L’ASMR, est une méthode de relaxation qui consiste à produire chez le receveur une réponse agréable à un stimuli sensoriel – et le plus souvent auditif. D’ordinaire, les contenus de ce type font donc plutôt la part belle aux petits bruits de bouche et de déglutition. Mais ici, l’effet recherché repose davantage sur la cruauté des petites phrases prononcées et les sentiments de culpabilité, d’humiliation ou de soumission qu’elles induisent chez l’auditeur ou l’auditrice, que sur leur sonorité supposément relaxante. Petite florilège de titres :

  • “Mouthy brat gets her attitude adjusted” (“Une gamine qui a du répondant se fait corriger”)
  • “Arguing with your boyfriend until he loses control” (“Tu t’engueules avec ton copain jusqu’à ce qu’il perde le contrôle”)
  • “Frustrated boyfriend SNAPS and Lashes out on you” (“Ton petit ami frustré vrille et s’en prend à toi”)…
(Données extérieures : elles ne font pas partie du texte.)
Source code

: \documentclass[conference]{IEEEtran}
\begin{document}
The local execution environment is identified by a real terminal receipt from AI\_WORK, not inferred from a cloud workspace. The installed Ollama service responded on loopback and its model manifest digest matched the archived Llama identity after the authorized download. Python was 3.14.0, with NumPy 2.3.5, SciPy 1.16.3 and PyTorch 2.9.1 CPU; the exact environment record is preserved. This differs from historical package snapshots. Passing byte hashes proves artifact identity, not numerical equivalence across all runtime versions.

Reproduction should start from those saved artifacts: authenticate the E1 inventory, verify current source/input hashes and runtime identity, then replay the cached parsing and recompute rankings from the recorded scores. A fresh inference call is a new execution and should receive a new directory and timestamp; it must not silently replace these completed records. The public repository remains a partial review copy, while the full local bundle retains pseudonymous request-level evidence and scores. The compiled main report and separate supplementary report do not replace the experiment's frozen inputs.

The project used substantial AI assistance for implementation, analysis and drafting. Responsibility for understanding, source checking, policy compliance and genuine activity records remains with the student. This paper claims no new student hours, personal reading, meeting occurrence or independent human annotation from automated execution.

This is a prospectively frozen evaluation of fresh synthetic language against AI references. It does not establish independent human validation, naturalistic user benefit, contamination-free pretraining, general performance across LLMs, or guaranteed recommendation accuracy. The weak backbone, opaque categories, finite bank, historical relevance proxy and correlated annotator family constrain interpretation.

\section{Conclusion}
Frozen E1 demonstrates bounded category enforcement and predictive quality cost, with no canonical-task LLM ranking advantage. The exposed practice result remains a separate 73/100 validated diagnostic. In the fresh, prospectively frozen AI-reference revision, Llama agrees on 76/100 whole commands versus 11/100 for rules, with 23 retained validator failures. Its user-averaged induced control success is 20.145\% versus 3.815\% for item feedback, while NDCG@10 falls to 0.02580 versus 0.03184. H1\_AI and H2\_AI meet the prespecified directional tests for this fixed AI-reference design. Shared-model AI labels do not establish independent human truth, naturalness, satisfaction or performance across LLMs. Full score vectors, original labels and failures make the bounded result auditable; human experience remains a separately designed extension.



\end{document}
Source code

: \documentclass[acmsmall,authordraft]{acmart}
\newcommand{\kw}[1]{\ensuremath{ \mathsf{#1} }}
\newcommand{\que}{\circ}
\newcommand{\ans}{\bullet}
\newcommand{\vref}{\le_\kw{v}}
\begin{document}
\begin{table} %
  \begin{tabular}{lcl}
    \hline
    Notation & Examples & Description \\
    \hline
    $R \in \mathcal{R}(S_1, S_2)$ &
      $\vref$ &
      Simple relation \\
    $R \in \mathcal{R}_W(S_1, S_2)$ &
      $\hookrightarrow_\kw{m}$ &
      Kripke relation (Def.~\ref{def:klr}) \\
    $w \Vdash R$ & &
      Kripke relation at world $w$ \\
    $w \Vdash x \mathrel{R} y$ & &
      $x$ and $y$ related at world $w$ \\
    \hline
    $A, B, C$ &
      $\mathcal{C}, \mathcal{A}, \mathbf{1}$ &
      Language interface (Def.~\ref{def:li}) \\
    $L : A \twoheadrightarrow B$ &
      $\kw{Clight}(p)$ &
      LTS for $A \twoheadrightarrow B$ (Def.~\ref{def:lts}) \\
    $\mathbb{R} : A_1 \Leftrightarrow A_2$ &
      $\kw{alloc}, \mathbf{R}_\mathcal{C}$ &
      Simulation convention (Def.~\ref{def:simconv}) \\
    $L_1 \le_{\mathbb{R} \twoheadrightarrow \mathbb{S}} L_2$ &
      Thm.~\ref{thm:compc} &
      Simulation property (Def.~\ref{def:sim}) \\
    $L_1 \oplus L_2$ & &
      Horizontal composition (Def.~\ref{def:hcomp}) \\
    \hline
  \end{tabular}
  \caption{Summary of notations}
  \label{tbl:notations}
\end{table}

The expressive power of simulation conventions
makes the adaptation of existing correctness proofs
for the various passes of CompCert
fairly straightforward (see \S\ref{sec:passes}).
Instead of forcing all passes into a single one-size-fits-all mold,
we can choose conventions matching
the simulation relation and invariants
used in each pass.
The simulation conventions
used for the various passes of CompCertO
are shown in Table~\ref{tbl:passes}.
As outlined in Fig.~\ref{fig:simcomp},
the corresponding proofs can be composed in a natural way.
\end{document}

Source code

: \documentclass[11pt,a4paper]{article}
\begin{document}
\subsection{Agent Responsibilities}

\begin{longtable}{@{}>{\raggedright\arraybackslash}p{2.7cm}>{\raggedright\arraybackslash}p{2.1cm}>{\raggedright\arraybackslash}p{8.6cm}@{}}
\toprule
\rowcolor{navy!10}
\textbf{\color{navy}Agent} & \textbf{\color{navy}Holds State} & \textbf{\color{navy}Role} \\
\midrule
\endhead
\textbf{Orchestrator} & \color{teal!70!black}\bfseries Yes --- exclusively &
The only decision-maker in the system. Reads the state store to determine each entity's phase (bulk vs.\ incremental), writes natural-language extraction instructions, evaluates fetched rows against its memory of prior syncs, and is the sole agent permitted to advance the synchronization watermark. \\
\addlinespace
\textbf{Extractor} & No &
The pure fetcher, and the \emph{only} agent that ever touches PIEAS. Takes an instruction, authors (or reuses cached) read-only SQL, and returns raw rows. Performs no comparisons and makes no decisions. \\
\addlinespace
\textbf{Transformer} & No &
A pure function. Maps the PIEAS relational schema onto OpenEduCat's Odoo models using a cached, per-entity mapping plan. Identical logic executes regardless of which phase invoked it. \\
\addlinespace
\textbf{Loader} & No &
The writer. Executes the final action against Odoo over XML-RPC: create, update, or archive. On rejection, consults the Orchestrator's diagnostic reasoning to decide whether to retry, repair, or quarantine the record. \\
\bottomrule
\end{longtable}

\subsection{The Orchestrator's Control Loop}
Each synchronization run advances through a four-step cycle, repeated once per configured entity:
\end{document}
En fait, tous ces audios, puisque ces vidéos ne comportent en réalité jamais d’images animées, fonctionnent sur le même schéma. Le principe est le suivant : un narrateur à la voix caverneuse comme un fumeur de gauloises sans filtre, se met dans tous ses états. Le plus souvent parce qu’il se sent humilié, rejeté ou en insécurité dans son couple. Il couvre alors son ou sa partenaire de reproches, et cette réaction abusive est élevée au rang de preuve d’amour ultime. Parfois, on perçoit les tintements d’une boucle de ceinture annonçant une punition corporelle entre deux menaces. Fréquemment, on entend les exhalaisons exagérées d’une bouffée de cigarette, accessoire indispensable du bad-boy accro à la nicotine. A se demander d’ailleurs, si ce n’est pas avant tout de l’ASMR pour personne en sevrage tabagique. Dans la section commentaires, les fans et abonné.es de la chaîne félicitent les vidéastes pour leurs disputes imaginaires, et applaudissent d’une main – l’autre étant souvent affairée ailleurs – ces jeux de rôle malsains dans lesquels ils endossent avec enthousiasme le costume de victimes.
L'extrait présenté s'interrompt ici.